The loud braying of horns and the glare of headlights swept across the crowd as two police vans with grills on their windows ploughed slowly through the crowd, nudging the spectators aside. Men in toxic yellow hazard suits got out. They held long poles with metal clamps, which Krishna had often seen dogcatchers use to grab strays off the streets. They were going to shove the resurrected into vans and drive them away, quarantine them somewhere. And then what? They could do anything to them: destroy them, imprison them. If the world knew about them from the news, they probably wouldn’t burn them, however much these policemen might want that. But if they took them away, they would be subject to any and all injustices that scared people could dream up.
As he was thinking this through, Krishna’s eyes caught the woman he had found yesterday. She was right there on the ghat. She was a little worse for wear, having spent a day doing whatever she’d been doing. But she was here and still . . . well, alive, he supposed. Walking with her resurrected sisters and brothers. Clearly, she had gotten away with being dead and walking around before the rest emerged from the water, perhaps because she’d looked somewhat alive when she washed up. No different from any wretched, broken beggar wallowing in garbage, to the average bystander.
The catchers made it through the crowd and neared the dead. Their plastic visors smudged them into faceless troopers, their poles spears shoved ahead of them, parting the howling people of Kolkata.
“Oh, god,” Krishna whispered, pushed from side to side by other sweaty shoulders. “God, thank you. I’m sorry I left her. I won’t again. I won’t.”
He shoved and struggled through the crowd, and shouted as loud as he could from behind the line of police. “My wife!”
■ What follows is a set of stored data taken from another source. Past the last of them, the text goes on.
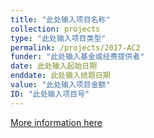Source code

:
```yaml
---
title: "此处输入项目名称"
collection: projects
type: "此处输入项目类型"
permalink: /projects/2017-AC2
funder: "此处输入基金或经费提供者"
date: 此处输入起始日期
enddate: 此处输入结题日期
value: "此处输入项目金额"
ID: "此处输入项目号"
---
```


[More information here](此处可以选择性添加项目描述的网站)
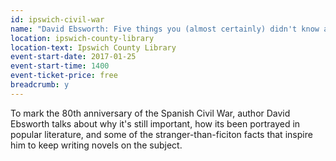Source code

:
 ```yaml
---
id: ipswich-civil-war
name: "David Ebsworth: Five things you (almost certainly) didn't know about the Spanish Civil War"
location: ipswich-county-library
location-text: Ipswich County Library
event-start-date: 2017-01-25
event-start-time: 1400
event-ticket-price: free
breadcrumb: y
---
```


To mark the 80th anniversary of the Spanish Civil War, author David Ebsworth talks about why it's still important, how its been portrayed in popular literature, and some of the stranger-than-ficiton facts that inspire him to keep writing novels on the subject.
Several policemen turned their heads and forced him back into the churn of people. He rebounded off the mob, back onto the officers. “I see my wife! Let me through!” he cried out.
They didn’t, but he pushed under their reeking armpits and broke through the line. He felt the sticks lash his back, bruise his shoulder blades, explode over his skin like crackers at the feet of the dead.
My wife. He heard himself. A decision made.
He ran down the crumbling ghat steps, stumbling as the sun sank and sloshed into the waters of the Hooghly. The baying of street dogs and the horns of a million cars stuck on the roads of B.B.D. Bagh rose into the evening, a trumpet sounding the end of an age.
And there she was, her long black hair threaded with garbage, crows on her shoulders. She looked at Krishna. Was there recognition in her eyes? No, she hadn’t even awoken to new life when he found her. And yet. For a moment, Krishna hesitated as all the corpses turned their numb gaze upon him, and the cloud of flies surrounding them surged against him, biting like windblown debris. But his fear of the police behind him was far stronger than his fear of the unknown. They would not follow him into this hell, so he ran forward, not back, his feet sliding on the filthy mud. He ran straight into the outreached arms and lizard-pale eyes of the resurrected, towards the woman who was to be his wife.
They embraced him as if he was one of their own, the flies crawling all over him as if they too had agreed to mark him as dead. Most importantly, she embraced him, peeling back her cold, heavy lips to bare teeth that still clung to purple gums.
2. Notes on Infancy
I first met Guru Yama when he was taking refuge with his “first wife” at the Kalighat Temple. This was just days after the resurrections became public, and just as it was becoming clear that they might be global, with cadavers reported to be rising up in countries all around the world, including our neighbours Pakistan, China, Bangladesh and Myanmar.
The guru was sitting in the courtyard where goats are sacrificed to Kali. They had closed off the altars from the public, and people were being allowed in one at a time to see him. No cameras. At that point, “Guru Yama” was just a nickname given to him by the news media, but it had caught very quickly. The corpse he’d claimed at Babu Ghat squatted near him. He’d publicly refused, over and over, to hand the cadaver over to the police or any other organization, claiming that it was his wife.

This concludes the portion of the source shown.